I am trying to debug a program which is partially working with cached data memory and from cached instruction memory. The question is about how the debugger works, when trying to examine such a memory. Does it access the cached copy when examining a specific location? If so, does it actually modify the cache, as it has to fetch the data once it's a miss? Does it mean that the program behavior might be different under debugger from the one without it? Any way to debug cache-related issues, without the debugger to affect the caches?
Update: The specific CPU core is ARM Cortex-A5. The debugger is DSTREAM/DS-5
I think the question is a bit generic because it will depend on the CPU.
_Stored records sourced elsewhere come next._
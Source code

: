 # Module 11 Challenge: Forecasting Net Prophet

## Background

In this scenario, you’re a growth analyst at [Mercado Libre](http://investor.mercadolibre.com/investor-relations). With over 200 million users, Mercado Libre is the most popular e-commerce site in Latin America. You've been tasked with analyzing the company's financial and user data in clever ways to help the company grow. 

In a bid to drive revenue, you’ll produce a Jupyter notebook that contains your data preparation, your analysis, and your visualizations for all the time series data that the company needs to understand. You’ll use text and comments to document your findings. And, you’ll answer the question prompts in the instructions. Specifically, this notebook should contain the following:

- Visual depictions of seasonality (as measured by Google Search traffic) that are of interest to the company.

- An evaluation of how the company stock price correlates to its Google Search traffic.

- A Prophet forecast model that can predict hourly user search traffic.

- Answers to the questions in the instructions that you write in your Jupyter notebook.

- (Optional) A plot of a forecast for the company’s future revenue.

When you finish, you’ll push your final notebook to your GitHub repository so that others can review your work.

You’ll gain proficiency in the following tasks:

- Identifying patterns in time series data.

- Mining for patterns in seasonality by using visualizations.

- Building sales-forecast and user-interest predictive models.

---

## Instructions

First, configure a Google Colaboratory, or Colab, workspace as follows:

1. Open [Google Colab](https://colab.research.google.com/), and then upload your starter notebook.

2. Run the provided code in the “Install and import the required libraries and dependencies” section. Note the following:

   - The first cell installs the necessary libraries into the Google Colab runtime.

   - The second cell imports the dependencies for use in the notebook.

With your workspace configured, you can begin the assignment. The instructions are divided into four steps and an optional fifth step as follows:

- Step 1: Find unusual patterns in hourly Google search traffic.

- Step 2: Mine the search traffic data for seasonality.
However some very global rules:
The debugger will try to see what the CPU sees on a data access, which will include cache lookups on the data cache.
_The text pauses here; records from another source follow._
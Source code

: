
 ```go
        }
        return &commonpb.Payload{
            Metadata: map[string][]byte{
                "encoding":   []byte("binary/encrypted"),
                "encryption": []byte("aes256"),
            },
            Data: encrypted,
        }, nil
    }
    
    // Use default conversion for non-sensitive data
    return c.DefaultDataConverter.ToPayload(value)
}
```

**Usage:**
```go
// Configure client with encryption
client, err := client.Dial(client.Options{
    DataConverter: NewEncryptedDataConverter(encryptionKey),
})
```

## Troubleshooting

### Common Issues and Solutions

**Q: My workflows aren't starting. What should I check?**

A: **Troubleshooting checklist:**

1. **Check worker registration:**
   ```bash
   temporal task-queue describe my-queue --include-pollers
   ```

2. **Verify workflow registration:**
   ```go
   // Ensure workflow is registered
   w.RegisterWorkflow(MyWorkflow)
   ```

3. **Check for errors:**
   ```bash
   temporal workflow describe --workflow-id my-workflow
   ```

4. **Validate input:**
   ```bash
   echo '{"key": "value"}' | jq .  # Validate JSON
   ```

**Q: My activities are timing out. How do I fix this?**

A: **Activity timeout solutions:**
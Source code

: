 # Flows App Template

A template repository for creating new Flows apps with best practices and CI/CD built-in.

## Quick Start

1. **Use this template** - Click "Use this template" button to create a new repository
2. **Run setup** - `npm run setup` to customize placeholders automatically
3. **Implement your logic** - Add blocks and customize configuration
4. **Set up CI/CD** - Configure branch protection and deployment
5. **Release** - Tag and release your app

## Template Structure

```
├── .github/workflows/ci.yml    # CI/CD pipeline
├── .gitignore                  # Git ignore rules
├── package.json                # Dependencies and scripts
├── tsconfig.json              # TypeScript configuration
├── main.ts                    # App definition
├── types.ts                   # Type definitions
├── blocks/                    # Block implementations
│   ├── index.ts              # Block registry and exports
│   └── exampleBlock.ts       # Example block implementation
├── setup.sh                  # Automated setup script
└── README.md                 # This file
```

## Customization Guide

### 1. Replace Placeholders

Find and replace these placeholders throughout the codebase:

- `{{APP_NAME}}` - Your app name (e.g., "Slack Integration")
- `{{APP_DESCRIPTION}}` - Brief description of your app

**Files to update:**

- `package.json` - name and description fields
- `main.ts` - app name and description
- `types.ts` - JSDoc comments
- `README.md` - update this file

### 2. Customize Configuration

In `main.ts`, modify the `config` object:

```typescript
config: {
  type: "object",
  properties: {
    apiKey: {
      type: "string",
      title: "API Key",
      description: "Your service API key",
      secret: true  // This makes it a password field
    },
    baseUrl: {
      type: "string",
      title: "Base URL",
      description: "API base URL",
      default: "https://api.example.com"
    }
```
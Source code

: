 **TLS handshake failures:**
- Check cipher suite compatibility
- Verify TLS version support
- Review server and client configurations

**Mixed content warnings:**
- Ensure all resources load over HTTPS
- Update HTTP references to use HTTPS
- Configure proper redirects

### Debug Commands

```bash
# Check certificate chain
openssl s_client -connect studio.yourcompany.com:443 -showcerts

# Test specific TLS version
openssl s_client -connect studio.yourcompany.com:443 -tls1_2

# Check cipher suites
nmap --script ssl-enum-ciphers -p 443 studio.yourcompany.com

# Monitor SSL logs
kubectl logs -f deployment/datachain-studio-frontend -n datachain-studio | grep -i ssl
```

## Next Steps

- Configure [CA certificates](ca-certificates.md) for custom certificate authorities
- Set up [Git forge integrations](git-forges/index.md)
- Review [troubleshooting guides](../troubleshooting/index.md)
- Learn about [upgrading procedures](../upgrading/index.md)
This is different for instruction cache, as the debugger will normally not do a lookup as it will perform data accesses. But this is normally not a problem as instruction cache does not contain dirty data. Depending on the debugger, it can clean DCache and invalidate corresponding ICache line if a data is written.
Debug access will try to not be intrusive, and can force a mode in which no linefill is performed in case of miss. But this is really dependent on the CPU and not a global rule.
The DS-5 uses a JTAG probe connected into the CPU. To read the CPU's addressable memory, it has to run the CPU through its micro-operations to fetch memory. This perturbs the cache differently than if the CPU were simply to run the program.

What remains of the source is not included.